La giornata di ieri è stata impiegata dalla Lega Calcio per procedere a ulteriori approfondimenti legali, dopo che all’assemblea di lunedì era intervenuto l’avvocato Giorgio De Nova, professore di diritto privato e legale di Fininvest nella causa contro Cir per il lodo Mondadori. I nuovi approfondimenti erano nati dall’esigenza di rafforzare la larga maggioranza (16 club su 21), che si era espressa a favore della linea di perseguire la massimizzazione degli introiti. Ovvero: a Sky le partite delle 8 squadre principali da trasmettere sul digitale terrestre, a Mediaset gli stessi match ma per piattaforma satellitare, e sempre al Biscione anche le partite delle altre 12 squadre.
Ma Sky rivendica di avere fatto le offerte maggiori per le partite delle 8 squadre principali su entrambe le piattaforme e il principio che l’offerta più alta vince. Mediaset, invece, sostiene nella sua contro-diffida che «assegnare a un unico operatore pay le 248 partite delle otto squadre di serie A che da sole rappresentano oltre l’86% dei telespettatori tifosi italiani è esattamente quello che la legge, le autorità regolamentari e la stessa Lega Calcio di serie A hanno sempre voluto impedire a difesa dei consumatori e della concorrenza». A osservare le strategie adottate dai due operatori, si vede che è la stessa: entrambi hanno fatto l’offerta maggiore per la piattaforma che al momento non usano per trasmettere.

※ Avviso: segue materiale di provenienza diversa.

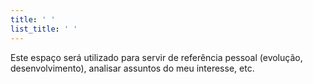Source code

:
 ```yaml
---
title: ' '
list_title: ' '
---
```


Este espaço será utilizado para servir de referência pessoal (evolução, desenvolvimento), analisar assuntos do meu interesse, etc.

Ma Sky ha fatto le offerte più alte per il pacchetto delle 8 squadre big (ha da poco perso l’asta per la Champions League, vinta invece da Mediaset).
Nella discussione è entrato anche l’ex ministro delle Comunicazioni Paolo Gentiloni, «padre» insieme all’allora ministra Giovanna Melandri della legge varata nel 2007 che ha attribuito alla Lega Calcio i diritti tv complessivi del Campionato di serie A. «Chiamare in causa la legge è del tutto fuori luogo — ha detto Gentiloni —. La legge Melandri-Gentiloni ha come obiettivo quello di centralizzare la vendita dei diritti del calcio in capo ad un unico soggetto, la Lega, e di prevedere aste distinte per le diverse piattaforme tecnologiche». «I divieti stabiliti dalla legge, non sono comunque quelli da taluno invocati in questi giorni – ha spiegato Gentiloni –, ma consistono da un lato, nel divieto di concorrere per piattaforme per le quali non si dispone di un’abilitazione e dall’altro, il divieto di aggiudicarsi i diritti di tutte le squadre su tutte le piattaforme». «La legge — conclude Gentiloni — affida infine all’Antitrust, sentita l’Agcom, il compito di valutare ex post il determinarsi di eventuali abusi di posizioni dominanti». La parola ora spetta alla Lega Calcio.